My heart had completely changed in the months of the dating contract. I had gone from praying that Phin and I would not end up together to feeling fully confident that it would be the best thing in my life if we did. Even knowing this, the thought of facing that yes or no moment was still frightening. Phin promised me that he would not ask until I was ready.

It began to get easier to talk about future plans and dream together about our future life. Every once in a while I could even talk about how I envisioned a wedding, but often these discussions would end with Phin reassuring me that there was no hurry.

One Saturday over a late breakfast, Phin casually asked, “Would you want to design a ring together?” Who could pass up an invitation like this? I love designing, and although my jewelry design experience had been limited to safety pin bracelets, a ring sounded like an exciting fun challenge. That afternoon we decided to check out a jewelry boutique that specializes in facilitating the design process. We wanted to get an idea of how complicated it would be to buy a ring designed by us.

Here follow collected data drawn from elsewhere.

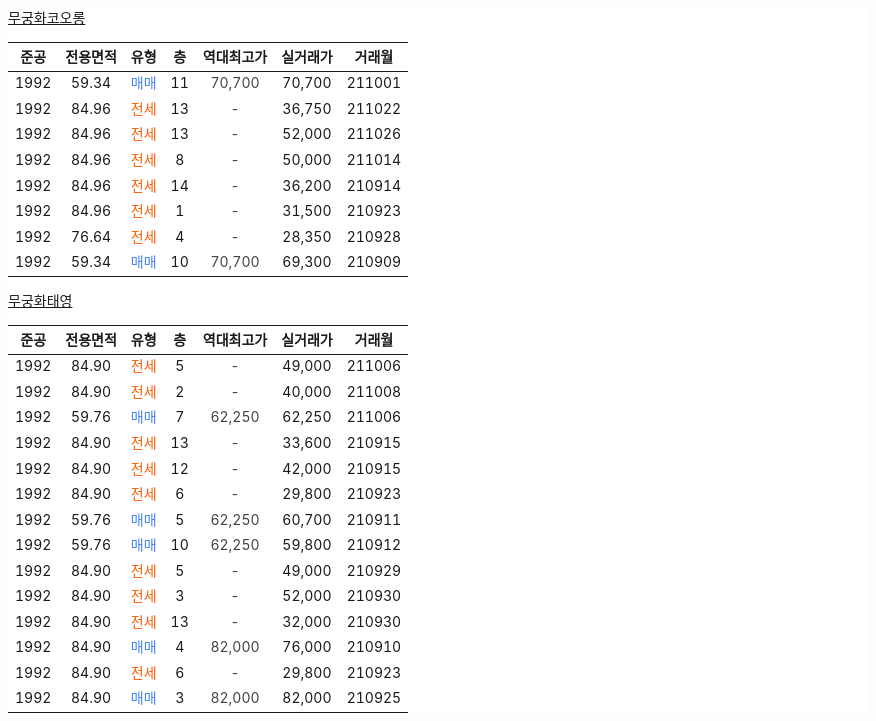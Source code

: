[무궁화코오롱](https://search.naver.com/search.naver?query=%EA%B2%BD%EA%B8%B0%EB%8F%84+%EC%95%88%EC%96%91%EC%8B%9C+%EB%8F%99%EC%95%88%EA%B5%AC+%ED%98%B8%EA%B3%84%EB%8F%99+%EB%AC%B4%EA%B6%81%ED%99%94%EC%BD%94%EC%98%A4%EB%A1%B1)

|준공|전용면적|유형|층|역대최고가|실거래가|거래월|
|:---:|:---:|:---:|:---:|:---:|:---:|:---:|
|1992|59.34|<span style="color:#4285f3">매매</span>|11|<span style="color:#444444">70,700</span>|70,700|211001|
|1992|84.96|<span style="color:#ff5a00">전세</span>|13|<span style="color:#444444">-</span>|36,750|211022|
|1992|84.96|<span style="color:#ff5a00">전세</span>|13|<span style="color:#444444">-</span>|52,000|211026|
|1992|84.96|<span style="color:#ff5a00">전세</span>|8|<span style="color:#444444">-</span>|50,000|211014|
|1992|84.96|<span style="color:#ff5a00">전세</span>|14|<span style="color:#444444">-</span>|36,200|210914|
|1992|84.96|<span style="color:#ff5a00">전세</span>|1|<span style="color:#444444">-</span>|31,500|210923|
|1992|76.64|<span style="color:#ff5a00">전세</span>|4|<span style="color:#444444">-</span>|28,350|210928|
|1992|59.34|<span style="color:#4285f3">매매</span>|10|<span style="color:#444444">70,700</span>|69,300|210909|


<script async src="//pagead2.googlesyndication.com/pagead/js/adsbygoogle.js"></script>

<ins class="adsbygoogle"
     style="display:block"
     data-ad-client="ca-pub-2446590836940007"
     data-ad-slot="1659523306"
     data-ad-format="auto"
     data-full-width-responsive="true"></ins>
<script>
(adsbygoogle = window.adsbygoogle || []).push({});
</script>


[무궁화태영](https://search.naver.com/search.naver?query=%EA%B2%BD%EA%B8%B0%EB%8F%84+%EC%95%88%EC%96%91%EC%8B%9C+%EB%8F%99%EC%95%88%EA%B5%AC+%ED%98%B8%EA%B3%84%EB%8F%99+%EB%AC%B4%EA%B6%81%ED%99%94%ED%83%9C%EC%98%81)

|준공|전용면적|유형|층|역대최고가|실거래가|거래월|
|:---:|:---:|:---:|:---:|:---:|:---:|:---:|
|1992|84.90|<span style="color:#ff5a00">전세</span>|5|<span style="color:#444444">-</span>|49,000|211006|
|1992|84.90|<span style="color:#ff5a00">전세</span>|2|<span style="color:#444444">-</span>|40,000|211008|
|1992|59.76|<span style="color:#4285f3">매매</span>|7|<span style="color:#444444">62,250</span>|62,250|211006|
|1992|84.90|<span style="color:#ff5a00">전세</span>|13|<span style="color:#444444">-</span>|33,600|210915|
|1992|84.90|<span style="color:#ff5a00">전세</span>|12|<span style="color:#444444">-</span>|42,000|210915|
|1992|84.90|<span style="color:#ff5a00">전세</span>|6|<span style="color:#444444">-</span>|29,800|210923|
|1992|59.76|<span style="color:#4285f3">매매</span>|5|<span style="color:#444444">62,250</span>|60,700|210911|
|1992|59.76|<span style="color:#4285f3">매매</span>|10|<span style="color:#444444">62,250</span>|59,800|210912|
|1992|84.90|<span style="color:#ff5a00">전세</span>|5|<span style="color:#444444">-</span>|49,000|210929|
|1992|84.90|<span style="color:#ff5a00">전세</span>|3|<span style="color:#444444">-</span>|52,000|210930|
|1992|84.90|<span style="color:#ff5a00">전세</span>|13|<span style="color:#444444">-</span>|32,000|210930|
|1992|84.90|<span style="color:#4285f3">매매</span>|4|<span style="color:#444444">82,000</span>|76,000|210910|
|1992|84.90|<span style="color:#ff5a00">전세</span>|6|<span style="color:#444444">-</span>|29,800|210923|
|1992|84.90|<span style="color:#4285f3">매매</span>|3|<span style="color:#444444">82,000</span>|82,000|210925|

The place was intimidating with small work spaces set up, but once I saw the latte machine and comfy couches, I was ready to put on my creative hat. We looked at other designs, and an image of what I wanted formed in my head. Phin was amazing at being able to capture that idea and draw it on paper. Before long we had several sketches of an idea for a ring that was full of personal meaning for us. I was excited to see what the next step of the process would be.

Sophie, a design consultant, was called over to discuss the practicalities. She offered some suggestions and with modifications we soon had a concept that was ready to be modeled. Before she could send it over, however, she needed a deposit on the ring. I was so caught up in the creative excitement that when Phin asked if we were ready, I eagerly assented.

“Congratulations on your engagement,” Sophie said as she took Phin’s credit card.

“Oh, we aren’t engaged!” I declared emphatically, the significance of the last two hours slowly dawning on me. Sophie tried to dismiss the awkward moment with a bright smile as she walked away. I looked at Phin wondering how he was taking my declaration.

He had an understanding smile on his face and leaned over. “You do know this means that we are getting married, right?” he quietly asked with very calm patience. I nodded and it didn’t feel scary at all. From that moment we were officially getting married, although not yet engaged.


Monday, August 1, 2011

Official Story - The Option to Renew!

The care free fun of dating under the rules of the contract lasted approximately one month. Although in the dating world six months can be a long time and seemed appropriate when we began, it became clear that the option to renew signified a much deeper commitment (perhaps even talk of the “M” word). I realized that I only had five months to devise and implement an evaluation (refusing to call it a test) to determine if I wanted to share my life with anyone in general, and specifically with Phin.

About this time Phin had a similar revelation and came up with a very logical approach for his assessment. He made a list of topics that in his mind needed to be discussed and resolved prior to any further commitment on his part. (Apparently my reluctance to answer any question head-on caused some serious unease.) He let me know what these topics were and I was not worried about being compatible in the areas of his concern.

My criterion was much more difficult to ascertain. I felt like I had a solid understanding of Phin’s character, but was unsure of how our personalities would interact in the long-term. His natural reactions in various circumstances needed to be analyzed, and as I did not want observation to alter behavior, I kept quiet on the issues/personality traits that were important to me.

Not surprisingly, the not knowing which events I would find significant proved to have an un-balancing effect on Phin. In light of this, it was perhaps unfortunate that canoeing was the first adventure where I consciously assessed how we functioned as a couple. It did not bode well that by the time we hauled the canoe out from the water, I was convinced that next time we would paddle around in separate kayaks.

Although nowhere close to life in the ordinary, an international trip seemed like a fun way to discover if our differing quirks could find a harmonious rhythm. Being constantly together for three weeks, meeting my family, and dealing with the unexpected in travel gave us plenty of opportunities to enjoy the companionship while grappling with the uniqueness of one another.

In the end, I found it did not matter if there were more checks in the pro column of my mental compatibility chart. Phin had shown me a heart that was willing to work towards being compatible, which is much more reassuring. Although any thought of a proposal with “death do us part” consequences was still mildly terrifying, I did come back from Europe confident that I wanted to renew the contract indefinitely.